Order clauses can be specified in many formats ("messages.id DESC", "messages.id DESC", and so forth), but ordering MUST be on the primary key column.

class Message < ActiveRecord::Base
  index :sender_id, :order => :asc
end

will support queries like:

  • Message.find(:all, :conditions => {:sender_id => ...}, :order => 'id ASC')
  • Message.find(:all, :conditions => {:sender_id => ...})

Note that ascending order is implicit in index declarations (i.e., not specifying an order is the same as ascending). This is also true of queries (order is not nondeterministic as in MySQL).

Window indices

class Message < ActiveRecord::Base
  index :sender_id, :limit => 500, :buffer => 100
end

With a limit attribute, indices will only store limit + buffer in the cache. As new objects are created the index will be truncated, and as objects are destroyed, the cache will be refreshed if it has fewer than the limit of items. The buffer is how many "extra" items to keep around in case of deletes.

It is particularly in conjunction with window indices that the :order attribute is useful.

Calculations

Message.count(:all, :conditions => {:sender_id => ...}) will use the cache rather than the database. This happens for "free" -- no additional declarations are necessary.

Version Numbers

class User < ActiveRecord::Base
  version 7
  index ...
end

You can increment the version number as you migrate your schema. Be careful how you deploy changes like this as during deployment independent mongrels may be using different versions of your code. Indices can be corrupted if you do not plan accordingly.

Transactions

Because of the parallel requests writing to the same indices, race conditions are possible. We have created a pessimistic "transactional" memcache client to handle the locking issues.

The memcache client library has been enhanced to simulate transactions.

$cache.transaction do
  $cache.set(key1, value1)
  $cache.set(key2, value2)
end

The writes to the cache are buffered until the transaction is committed. Reads within the transaction read from the buffer. The writes are performed as if atomically, by acquiring locks, performing writes, and finally releasing locks. Special attention has been paid to ensure that deadlocks cannot occur and that the critical region (the duration of lock ownership) is as small as possible.

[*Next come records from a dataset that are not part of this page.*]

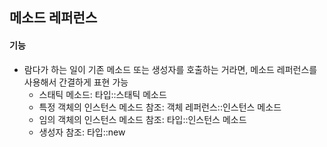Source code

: ## 메소드 레퍼런스
#### 기능
- 람다가 하는 일이 기존 메소드 또는 생성자를 호출하는 거라면, 메소드 레퍼런스를 사용해서 간결하게 표현 가능
    - 스태틱 메소드: 타입::스태틱 메소드
    - 특정 객체의 인스턴스 메소드 참조: 객체 레퍼런스::인스턴스 메소드
    - 임의 객체의 인스턴스 메소드 참조: 타입::인스턴스 메소드
    - 생성자 참조: 타입::new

Writes are not truly atomic as reads do not pay attention to locks. Therefore, it is possible to peak inside a partially committed transaction. This is a performance compromise, since acquiring a lock for a read was deemed too expensive. Again, the critical region is as small as possible, reducing the frequency of such "peeks".

Rollbacks

$cache.transaction do
  $cache.set(k, v)
  raise
end

Because transactions buffer writes, an exception in a transaction ensures that the writes are cleanly rolled-back (i.e., never committed to memcache). Database transactions are wrapped in memcache transactions, ensuring a database rollback also rolls back cache transactions.

Nested transactions are fully supported, with partial rollback and (apparent) partial commitment (this is simulated with nested buffers).

Mocks

For your unit tests, it is faster to use a Memcached mock than the real deal. Just place this in your initializer for your test environment:

$memcache = Cash::Mock.new

Locks

In most cases locks are unnecessary; the transactional Memcached client will take care locks for you automatically and guarantees that no deadlocks can occur. But for very complex distributed transactions, shared locks are necessary.

$lock.synchronize('lock_name') do
  $memcache.set("key", "value")
end

Local Cache

Sometimes your code will request the same cache key twice in one request. You can avoid a round trip to the Memcached server by using a local, per-request cache. Add this to your initializer:

$local = Cash::Local.new($memcache) $cache = Cash::Transactional.new($local, $lock)

Installation

Step 0: Install MemCached

Step 1: Get the GEM

% gem sources -a http://gems.github.com
% sudo gem install nkallen-cache-money

Step 2: Configure MemCached.

Place a YAML file in config/memcached.yml with contents like:

test:
  ttl: 604800
  namespace: ...
  sessions: false
  debug: false
  servers: localhost:11211

development: 
   ....

Step 3: config/initializers/cache_money.rb

Place this in config/initializers/cache_money.rb

require 'cache_money'

config = YAML.load(IO.read(File.join(RAILS_ROOT, "config", "memcached.yml")))[RAILS_ENV]
$memcache = MemCache.new(config)
$memcache.servers = config['servers']

$local = Cash::Local.new($memcache)
$lock = Cash::Lock.new($memcache)
$cache = Cash::Transactional.new($local, $lock)

class ActiveRecord::Base
  is_cached :repository => $cache
end

Step 2: Add indices to your ActiveRecord models

Queries like User.find(1) will use the cache automatically. For more complex queries you must add indices on the attributes that you will query on. For example, a query like User.find(:all, :conditions => {:name => 'bob'}) will require an index like:

class User < ActiveRecord::Base
  index :name
end

For queries on multiple attributes, combination indexes are necessary. For example, User.find(:all, :conditions => {:name => 'bob', :age => 26})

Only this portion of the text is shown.